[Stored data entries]
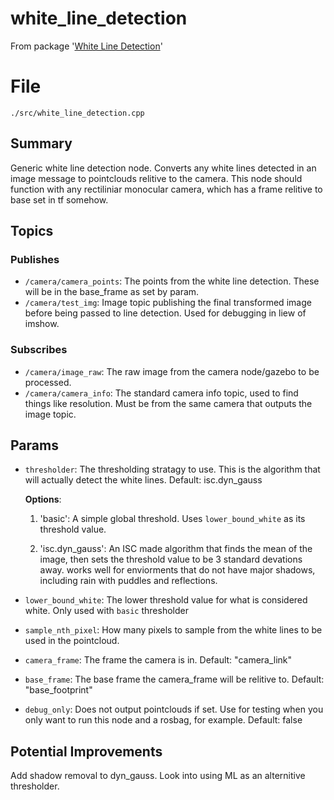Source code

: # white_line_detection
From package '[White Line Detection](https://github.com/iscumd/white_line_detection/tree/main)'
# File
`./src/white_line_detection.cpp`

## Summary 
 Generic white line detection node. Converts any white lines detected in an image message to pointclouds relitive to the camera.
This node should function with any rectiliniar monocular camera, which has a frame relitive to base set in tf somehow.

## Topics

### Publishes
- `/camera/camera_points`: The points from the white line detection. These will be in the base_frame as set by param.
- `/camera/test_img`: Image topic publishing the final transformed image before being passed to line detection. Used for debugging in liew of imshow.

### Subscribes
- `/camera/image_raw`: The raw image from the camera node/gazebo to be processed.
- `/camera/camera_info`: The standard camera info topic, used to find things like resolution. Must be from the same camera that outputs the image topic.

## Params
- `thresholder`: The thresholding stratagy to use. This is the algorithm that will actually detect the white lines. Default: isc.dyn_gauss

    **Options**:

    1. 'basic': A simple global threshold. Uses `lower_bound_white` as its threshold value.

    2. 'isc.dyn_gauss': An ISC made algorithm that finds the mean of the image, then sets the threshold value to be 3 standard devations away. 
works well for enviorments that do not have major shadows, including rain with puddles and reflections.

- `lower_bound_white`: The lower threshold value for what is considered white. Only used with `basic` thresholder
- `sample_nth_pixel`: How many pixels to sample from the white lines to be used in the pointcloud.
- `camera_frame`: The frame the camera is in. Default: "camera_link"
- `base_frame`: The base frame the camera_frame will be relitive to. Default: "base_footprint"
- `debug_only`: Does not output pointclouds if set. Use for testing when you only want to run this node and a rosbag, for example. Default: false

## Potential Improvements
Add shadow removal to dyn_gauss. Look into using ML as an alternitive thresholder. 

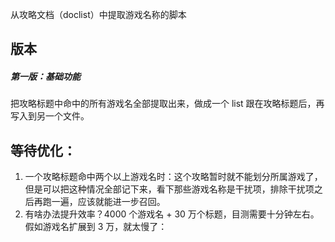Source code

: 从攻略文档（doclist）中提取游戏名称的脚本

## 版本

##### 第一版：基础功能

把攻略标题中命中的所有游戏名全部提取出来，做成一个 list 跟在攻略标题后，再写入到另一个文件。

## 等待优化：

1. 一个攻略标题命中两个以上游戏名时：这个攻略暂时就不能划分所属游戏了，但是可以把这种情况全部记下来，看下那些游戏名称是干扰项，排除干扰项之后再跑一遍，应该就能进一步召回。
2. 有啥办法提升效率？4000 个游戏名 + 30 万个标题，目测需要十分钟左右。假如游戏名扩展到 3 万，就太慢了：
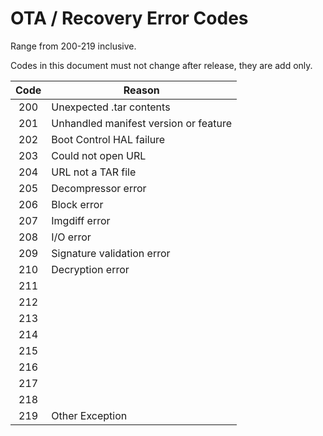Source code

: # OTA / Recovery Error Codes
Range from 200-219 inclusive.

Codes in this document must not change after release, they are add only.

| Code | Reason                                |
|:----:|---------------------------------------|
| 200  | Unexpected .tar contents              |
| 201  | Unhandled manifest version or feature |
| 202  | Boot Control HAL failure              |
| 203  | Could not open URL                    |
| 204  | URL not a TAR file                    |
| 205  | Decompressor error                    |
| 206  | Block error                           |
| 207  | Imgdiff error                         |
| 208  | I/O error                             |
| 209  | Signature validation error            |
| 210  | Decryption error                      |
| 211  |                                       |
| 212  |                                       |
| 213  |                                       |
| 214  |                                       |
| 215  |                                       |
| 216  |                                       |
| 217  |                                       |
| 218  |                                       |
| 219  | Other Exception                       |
--
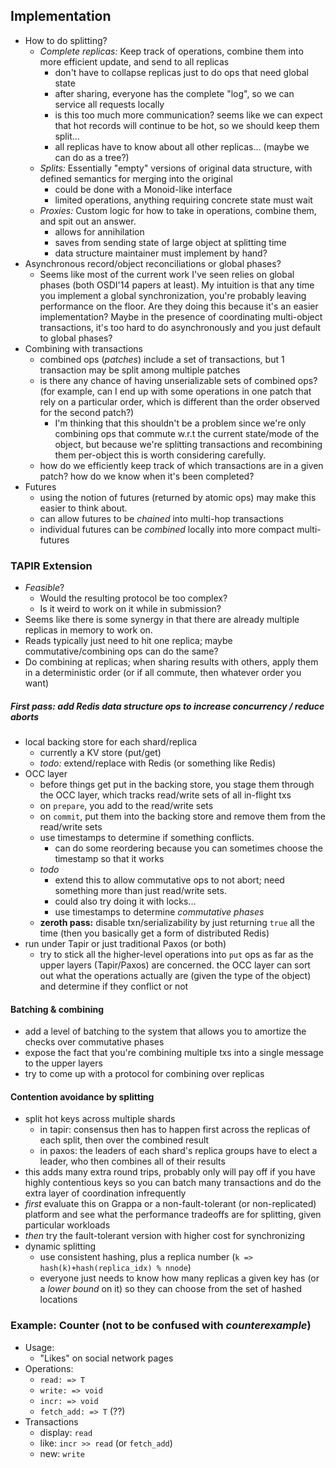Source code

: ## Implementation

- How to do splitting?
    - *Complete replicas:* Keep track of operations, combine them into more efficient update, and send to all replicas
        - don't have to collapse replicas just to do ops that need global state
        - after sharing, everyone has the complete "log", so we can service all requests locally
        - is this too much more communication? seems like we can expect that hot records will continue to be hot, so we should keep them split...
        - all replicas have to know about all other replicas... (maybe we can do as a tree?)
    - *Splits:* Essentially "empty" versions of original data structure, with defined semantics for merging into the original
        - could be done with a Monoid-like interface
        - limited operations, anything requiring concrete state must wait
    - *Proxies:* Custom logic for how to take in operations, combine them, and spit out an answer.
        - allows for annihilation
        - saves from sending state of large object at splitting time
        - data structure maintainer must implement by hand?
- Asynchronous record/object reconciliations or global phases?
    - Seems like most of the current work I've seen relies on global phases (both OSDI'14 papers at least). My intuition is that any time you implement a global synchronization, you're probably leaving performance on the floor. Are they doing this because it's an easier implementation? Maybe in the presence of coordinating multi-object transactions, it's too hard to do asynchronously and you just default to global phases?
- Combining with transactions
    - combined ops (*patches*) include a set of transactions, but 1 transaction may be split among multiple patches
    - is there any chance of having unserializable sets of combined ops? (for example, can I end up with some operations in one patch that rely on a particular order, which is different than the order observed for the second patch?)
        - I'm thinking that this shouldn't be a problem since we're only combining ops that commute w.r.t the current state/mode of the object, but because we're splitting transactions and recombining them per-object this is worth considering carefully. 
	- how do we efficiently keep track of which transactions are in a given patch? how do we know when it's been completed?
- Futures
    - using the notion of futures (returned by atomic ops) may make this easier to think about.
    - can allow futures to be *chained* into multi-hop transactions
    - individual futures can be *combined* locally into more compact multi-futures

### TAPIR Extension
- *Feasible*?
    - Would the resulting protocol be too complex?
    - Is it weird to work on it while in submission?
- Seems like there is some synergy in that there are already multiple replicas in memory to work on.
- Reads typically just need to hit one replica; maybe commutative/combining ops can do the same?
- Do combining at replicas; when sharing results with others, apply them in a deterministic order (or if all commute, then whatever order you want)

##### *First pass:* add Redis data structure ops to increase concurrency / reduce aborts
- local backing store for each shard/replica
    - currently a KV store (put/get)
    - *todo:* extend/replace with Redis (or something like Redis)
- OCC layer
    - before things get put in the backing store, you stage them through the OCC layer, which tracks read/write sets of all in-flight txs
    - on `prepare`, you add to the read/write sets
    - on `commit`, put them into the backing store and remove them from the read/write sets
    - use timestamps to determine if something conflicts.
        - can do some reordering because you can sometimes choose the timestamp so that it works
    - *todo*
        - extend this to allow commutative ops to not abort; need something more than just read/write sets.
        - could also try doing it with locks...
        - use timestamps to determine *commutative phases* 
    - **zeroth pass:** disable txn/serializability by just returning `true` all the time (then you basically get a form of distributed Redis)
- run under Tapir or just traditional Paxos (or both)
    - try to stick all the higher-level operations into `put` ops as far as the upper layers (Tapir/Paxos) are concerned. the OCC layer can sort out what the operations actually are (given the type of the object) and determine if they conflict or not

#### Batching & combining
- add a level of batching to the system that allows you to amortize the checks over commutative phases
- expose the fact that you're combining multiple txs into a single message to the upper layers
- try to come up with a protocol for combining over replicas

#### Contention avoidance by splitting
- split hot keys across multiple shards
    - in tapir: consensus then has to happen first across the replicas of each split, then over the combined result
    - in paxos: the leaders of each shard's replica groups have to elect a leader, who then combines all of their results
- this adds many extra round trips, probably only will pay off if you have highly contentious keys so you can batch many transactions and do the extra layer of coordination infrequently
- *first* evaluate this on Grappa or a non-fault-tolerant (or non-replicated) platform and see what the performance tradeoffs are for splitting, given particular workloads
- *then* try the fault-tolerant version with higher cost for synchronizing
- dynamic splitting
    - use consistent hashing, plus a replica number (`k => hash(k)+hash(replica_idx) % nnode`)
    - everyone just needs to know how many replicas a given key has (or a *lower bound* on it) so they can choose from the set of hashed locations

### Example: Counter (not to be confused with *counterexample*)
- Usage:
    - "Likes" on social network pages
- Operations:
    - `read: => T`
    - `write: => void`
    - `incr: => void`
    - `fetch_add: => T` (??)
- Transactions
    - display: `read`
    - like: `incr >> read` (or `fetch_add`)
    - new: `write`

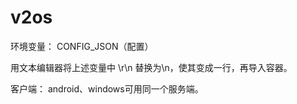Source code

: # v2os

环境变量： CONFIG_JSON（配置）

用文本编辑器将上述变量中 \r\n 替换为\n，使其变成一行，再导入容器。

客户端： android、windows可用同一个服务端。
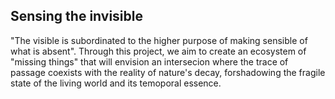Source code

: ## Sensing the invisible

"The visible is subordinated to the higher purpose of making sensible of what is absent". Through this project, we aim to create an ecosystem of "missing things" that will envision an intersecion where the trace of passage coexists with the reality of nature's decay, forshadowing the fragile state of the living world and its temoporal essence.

__Work task__. When a line in the data contains the string "Redis", copy that line.

__Task response__.
##### *First pass:* add Redis data structure ops to increase concurrency / reduce aborts
    - *todo:* extend/replace with Redis (or something like Redis)
    - **zeroth pass:** disable txn/serializability by just returning `true` all the time (then you basically get a form of distributed Redis)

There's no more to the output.